JPH11176855A - Manufacture of resin sealed semiconductor device and apparatus adopting the method - Google Patents

Abstract

PROBLEM TO BE SOLVED: To provide a manufacturing method of resin sealed semiconductor device with high reliability in which no void nor wire flow is caused and no chipping is caused in the mold, and to provide the device adopting the method. SOLUTION: In the manufacture of a resin sealed semiconductor device, a gate block 8 with a resin injection path having a wide resin injection port is placed to one corner from four corners of a cavity 9 acting as a resin mold package region and bent blocks 10-1, 10-2, 10-3 having a resin flow-out path are placed to the remaining three corners. Then the flow of the resin from the resin injection/flow-out path is controlled by rotating the bent blocks 10-1, 10-2, 10-3.

Description

DETAILED DESCRIPTION OF THE INVENTION

[0001]

BACKGROUND OF THE INVENTION 1. Field of the Invention The present invention relates to a method for manufacturing a resin-sealed semiconductor device for sealing a semiconductor integrated circuit element with a mold resin, and an apparatus therefor.

[0002]

2. Description of the Related Art Conventionally, techniques in such a field include:
There were the following.
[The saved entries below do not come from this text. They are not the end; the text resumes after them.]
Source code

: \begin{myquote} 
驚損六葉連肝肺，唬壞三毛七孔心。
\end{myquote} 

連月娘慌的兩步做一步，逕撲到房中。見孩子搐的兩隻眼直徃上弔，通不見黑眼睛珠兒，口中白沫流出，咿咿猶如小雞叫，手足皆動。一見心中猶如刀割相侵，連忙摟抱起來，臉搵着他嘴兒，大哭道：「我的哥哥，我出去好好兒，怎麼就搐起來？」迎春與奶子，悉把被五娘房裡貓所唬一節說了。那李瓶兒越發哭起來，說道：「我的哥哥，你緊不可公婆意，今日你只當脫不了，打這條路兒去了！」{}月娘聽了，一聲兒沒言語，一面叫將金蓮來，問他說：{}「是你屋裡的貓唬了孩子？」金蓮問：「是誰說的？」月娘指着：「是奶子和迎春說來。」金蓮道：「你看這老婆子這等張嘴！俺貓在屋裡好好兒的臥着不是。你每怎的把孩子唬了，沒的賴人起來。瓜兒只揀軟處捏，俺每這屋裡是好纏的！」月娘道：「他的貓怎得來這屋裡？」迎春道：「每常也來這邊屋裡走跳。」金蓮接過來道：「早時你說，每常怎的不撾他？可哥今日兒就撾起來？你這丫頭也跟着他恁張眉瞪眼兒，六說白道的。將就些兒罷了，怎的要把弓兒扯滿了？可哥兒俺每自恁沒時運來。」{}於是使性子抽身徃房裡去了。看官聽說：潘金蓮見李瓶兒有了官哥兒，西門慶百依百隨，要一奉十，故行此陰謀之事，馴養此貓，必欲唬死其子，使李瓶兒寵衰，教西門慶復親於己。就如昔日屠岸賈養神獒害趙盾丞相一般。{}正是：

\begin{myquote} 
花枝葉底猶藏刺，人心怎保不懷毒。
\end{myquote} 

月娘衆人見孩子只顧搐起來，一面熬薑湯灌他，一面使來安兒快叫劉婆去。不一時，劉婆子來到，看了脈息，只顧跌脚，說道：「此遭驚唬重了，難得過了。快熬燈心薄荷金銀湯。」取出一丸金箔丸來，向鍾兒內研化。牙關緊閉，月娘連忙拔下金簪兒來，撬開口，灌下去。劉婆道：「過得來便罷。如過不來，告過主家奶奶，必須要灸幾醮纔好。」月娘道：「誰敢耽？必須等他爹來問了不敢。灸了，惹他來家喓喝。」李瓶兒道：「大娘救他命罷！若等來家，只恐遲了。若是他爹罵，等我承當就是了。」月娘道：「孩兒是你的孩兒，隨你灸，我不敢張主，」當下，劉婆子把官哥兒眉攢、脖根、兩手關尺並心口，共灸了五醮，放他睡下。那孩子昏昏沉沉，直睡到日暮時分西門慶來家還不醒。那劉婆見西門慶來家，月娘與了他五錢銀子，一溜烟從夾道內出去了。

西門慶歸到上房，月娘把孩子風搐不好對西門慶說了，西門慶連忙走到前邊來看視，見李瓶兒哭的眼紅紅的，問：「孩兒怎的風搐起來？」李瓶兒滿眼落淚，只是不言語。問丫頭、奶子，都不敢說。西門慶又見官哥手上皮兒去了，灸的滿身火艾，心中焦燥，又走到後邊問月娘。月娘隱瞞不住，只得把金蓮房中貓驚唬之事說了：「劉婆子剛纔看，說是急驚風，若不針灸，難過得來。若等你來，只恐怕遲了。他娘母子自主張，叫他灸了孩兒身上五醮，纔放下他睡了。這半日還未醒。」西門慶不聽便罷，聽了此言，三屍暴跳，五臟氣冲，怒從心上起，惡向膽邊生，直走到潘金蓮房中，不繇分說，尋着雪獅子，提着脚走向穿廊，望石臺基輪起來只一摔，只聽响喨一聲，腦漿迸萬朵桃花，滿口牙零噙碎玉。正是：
FIG. 4 is a schematic plan view of such a conventional semiconductor device mold resin injection device, and FIG. 5 is a cross-sectional view of the semiconductor device mold resin injection device. As shown in these figures, in the conventional molding resin sealing method, a lead frame 1 on which a semiconductor element is mounted is set in a lower die of a semiconductor device composed of upper and lower dies, and a molding resin 3 is put into a pot 4. Thereafter, the upper and lower molds of the semiconductor device are sandwiched and the plunger 5 is lifted, so that the mold resin 3 passes through the cull 6 → runner 7─gate 8a and enters the cavity 9 to be filled therein, whereby the resin mold package 2 is formed. You.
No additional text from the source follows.